→ **What you should do**
Narrow the data below down to the lines containing "идеалом".

→ **Saved entries**
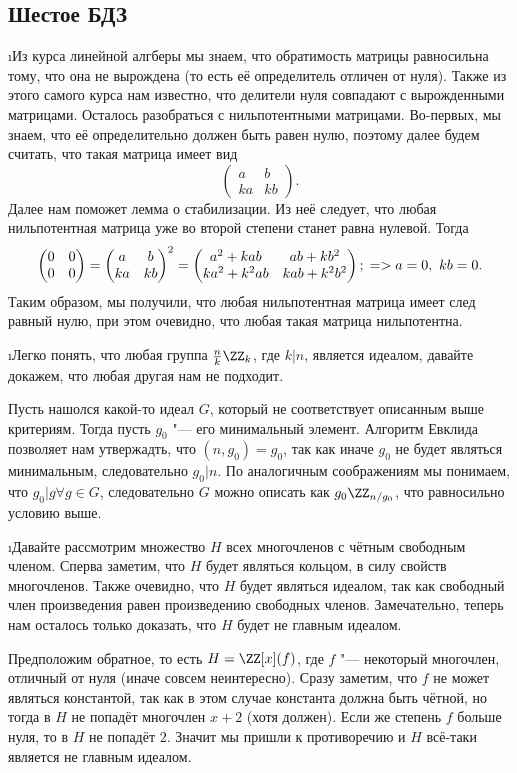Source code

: \subsection{Шестое БДЗ}

\i Из курса линейной алгберы мы знаем, что обратимость матрицы равносильна тому, что она не вырождена (то есть её определитель отличен от нуля). Также из этого самого курса нам известно, что делители нуля совпадают с вырожденными матрицами. Осталось разобраться с нильпотентными матрицами. Во-первых, мы знаем, что её определительно должен быть равен нулю, поэтому далее будем считать, что такая матрица имеет вид 
$$
\begin{pmatrix}
a & b \\
ka & kb
\end{pmatrix}.
$$
Далее нам поможет лемма о стабилизации. Из неё следует, что любая нильпотентная матрица уже во второй степени станет равна нулевой. Тогда
$$
\begin{pmatrix}
    0 & 0 \\ 0 & 0
\end{pmatrix} = \begin{pmatrix}
    a & b \\
    ka & kb
\end{pmatrix}^2 = \begin{pmatrix}
    a^2 + kab & ab + kb^2\\
    ka^2 + k^2ab & kab + k^2b^2
\end{pmatrix};\\
=> a = 0,\ kb = 0.
$$
Таким образом, мы получили, что любая нильпотентная матрица имеет след равный нулю, при этом очевидно, что любая такая матрица нильпотентна.

\i Легко понять, что любая группа $\frac{n}{k}\ZZ_k$, где $k | n$, является идеалом, давайте докажем, что любая другая нам не подходит.
\par Пусть нашолся какой-то идеал $G$, который не соответствует описанным выше критериям. Тогда пусть $g_0$ "--- его минимальный элемент. Алгоритм Евклида позволяет нам утвержадть, что $(n, g_0) = g_0$, так как иначе $g_0$ не будет являться минимальным, следовательно $g_0 | n$. По аналогичным соображениям мы понимаем, что $g_0 | g \forall g \in G$, следовательно $G$ можно описать как $g_0\ZZ_{n/g_0}$, что равносильно условию выше.

\i Давайте рассмотрим множество $H$ всех многочленов с чётным свободным членом. Сперва заметим, что $H$ будет являться кольцом, в силу свойств многочленов. Также очевидно, что $H$ будет являться идеалом, так как свободный член произведения равен произведению свободных членов. Замечательно, теперь нам осталось только доказать, что $H$ будет не главным идеалом.
\par Предположим обратное, то есть $H = \ZZ[x](f)$, где $f$ "--- некоторый многочлен, отличный от нуля (иначе совсем неинтересно). Сразу заметим, что $f$ не может являться константой, так как в этом случае константа должна быть чётной, но тогда в $H$ не попадёт многочлен $x + 2$ (хотя должен). Если же степень $f$ больше нуля, то в $H$ не попадёт $2$. Значит мы пришли к противоречию и $H$ всё-таки является не главным идеалом.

→ **Solution to this problem**
\i Легко понять, что любая группа $\frac{n}{k}\ZZ_k$, где $k | n$, является идеалом, давайте докажем, что любая другая нам не подходит.
\i Давайте рассмотрим множество $H$ всех многочленов с чётным свободным членом. Сперва заметим, что $H$ будет являться кольцом, в силу свойств многочленов. Также очевидно, что $H$ будет являться идеалом, так как свободный член произведения равен произведению свободных членов. Замечательно, теперь нам осталось только доказать, что $H$ будет не главным идеалом.
\par Предположим обратное, то есть $H = \ZZ[x](f)$, где $f$ "--- некоторый многочлен, отличный от нуля (иначе совсем неинтересно). Сразу заметим, что $f$ не может являться константой, так как в этом случае константа должна быть чётной, но тогда в $H$ не попадёт многочлен $x + 2$ (хотя должен). Если же степень $f$ больше нуля, то в $H$ не попадёт $2$. Значит мы пришли к противоречию и $H$ всё-таки является не главным идеалом.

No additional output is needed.